# Exercise brief
Print each entry precisely; exclude the pictures.

# Data extract
*** Block opens ***

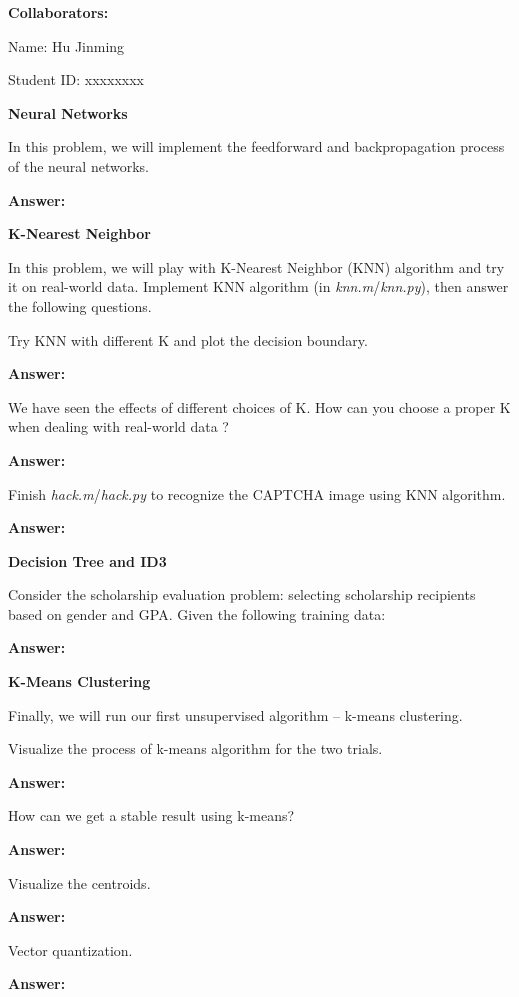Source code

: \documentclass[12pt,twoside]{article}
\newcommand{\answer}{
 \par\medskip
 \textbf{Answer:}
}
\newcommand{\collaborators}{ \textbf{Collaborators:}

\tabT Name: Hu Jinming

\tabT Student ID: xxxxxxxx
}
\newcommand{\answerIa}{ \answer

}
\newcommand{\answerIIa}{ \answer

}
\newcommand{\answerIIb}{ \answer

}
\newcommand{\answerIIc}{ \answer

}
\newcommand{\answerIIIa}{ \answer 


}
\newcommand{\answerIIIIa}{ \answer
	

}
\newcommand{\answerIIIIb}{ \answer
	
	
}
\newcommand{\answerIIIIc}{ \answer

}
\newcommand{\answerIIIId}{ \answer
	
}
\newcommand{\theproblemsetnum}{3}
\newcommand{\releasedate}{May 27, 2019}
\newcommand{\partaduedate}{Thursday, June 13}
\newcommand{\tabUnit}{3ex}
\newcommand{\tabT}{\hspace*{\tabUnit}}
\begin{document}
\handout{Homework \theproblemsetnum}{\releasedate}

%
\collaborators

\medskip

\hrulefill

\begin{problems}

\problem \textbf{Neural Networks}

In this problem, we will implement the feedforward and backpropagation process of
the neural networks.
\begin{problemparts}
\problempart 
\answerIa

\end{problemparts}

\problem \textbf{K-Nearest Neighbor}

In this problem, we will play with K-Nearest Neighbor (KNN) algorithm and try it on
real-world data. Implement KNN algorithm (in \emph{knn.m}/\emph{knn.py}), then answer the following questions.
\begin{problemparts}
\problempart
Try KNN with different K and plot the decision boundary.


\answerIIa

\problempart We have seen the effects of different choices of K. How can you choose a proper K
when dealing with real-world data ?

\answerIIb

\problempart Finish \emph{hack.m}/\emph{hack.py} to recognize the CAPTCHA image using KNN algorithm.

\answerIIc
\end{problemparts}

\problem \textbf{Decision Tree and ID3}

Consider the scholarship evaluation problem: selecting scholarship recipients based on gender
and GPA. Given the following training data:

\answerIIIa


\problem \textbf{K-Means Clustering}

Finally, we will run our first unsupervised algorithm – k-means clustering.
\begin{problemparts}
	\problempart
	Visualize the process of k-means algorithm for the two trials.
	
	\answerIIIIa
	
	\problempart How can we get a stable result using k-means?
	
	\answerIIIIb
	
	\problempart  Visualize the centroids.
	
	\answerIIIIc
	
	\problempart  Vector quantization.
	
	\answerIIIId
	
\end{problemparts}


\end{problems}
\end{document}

*** Block closes ***

# Answer to this exercise
Source code

: \documentclass[12pt,twoside]{article}
\newcommand{\answer}{
 \par\medskip
 \textbf{Answer:}
}
\newcommand{\collaborators}{ \textbf{Collaborators:}

\tabT Name: Hu Jinming

\tabT Student ID: xxxxxxxx
}
\newcommand{\answerIa}{ \answer

}
\newcommand{\answerIIa}{ \answer

}
\newcommand{\answerIIb}{ \answer

}
\newcommand{\answerIIc}{ \answer

}
\newcommand{\answerIIIa}{ \answer 


}
\newcommand{\answerIIIIa}{ \answer
	

}
\newcommand{\answerIIIIb}{ \answer
	
	
}
\newcommand{\answerIIIIc}{ \answer

}
\newcommand{\answerIIIId}{ \answer
	
}
\newcommand{\theproblemsetnum}{3}
\newcommand{\releasedate}{May 27, 2019}
\newcommand{\partaduedate}{Thursday, June 13}
\newcommand{\tabUnit}{3ex}
\newcommand{\tabT}{\hspace*{\tabUnit}}
\begin{document}
\handout{Homework \theproblemsetnum}{\releasedate}

%
\collaborators

\medskip

\hrulefill

\begin{problems}

\problem \textbf{Neural Networks}

In this problem, we will implement the feedforward and backpropagation process of
the neural networks.
\begin{problemparts}
\problempart 
\answerIa

\end{problemparts}

\problem \textbf{K-Nearest Neighbor}

In this problem, we will play with K-Nearest Neighbor (KNN) algorithm and try it on
real-world data. Implement KNN algorithm (in \emph{knn.m}/\emph{knn.py}), then answer the following questions.
\begin{problemparts}
\problempart
Try KNN with different K and plot the decision boundary.


\answerIIa

\problempart We have seen the effects of different choices of K. How can you choose a proper K
when dealing with real-world data ?

\answerIIb

\problempart Finish \emph{hack.m}/\emph{hack.py} to recognize the CAPTCHA image using KNN algorithm.

\answerIIc
\end{problemparts}

\problem \textbf{Decision Tree and ID3}

Consider the scholarship evaluation problem: selecting scholarship recipients based on gender
and GPA. Given the following training data:

\answerIIIa


\problem \textbf{K-Means Clustering}

Finally, we will run our first unsupervised algorithm – k-means clustering.
\begin{problemparts}
	\problempart
	Visualize the process of k-means algorithm for the two trials.
	
	\answerIIIIa
	
	\problempart How can we get a stable result using k-means?
	
	\answerIIIIb
	
	\problempart  Visualize the centroids.
	
	\answerIIIIc
	
	\problempart  Vector quantization.
	
	\answerIIIId
	
\end{problemparts}


\end{problems}
\end{document}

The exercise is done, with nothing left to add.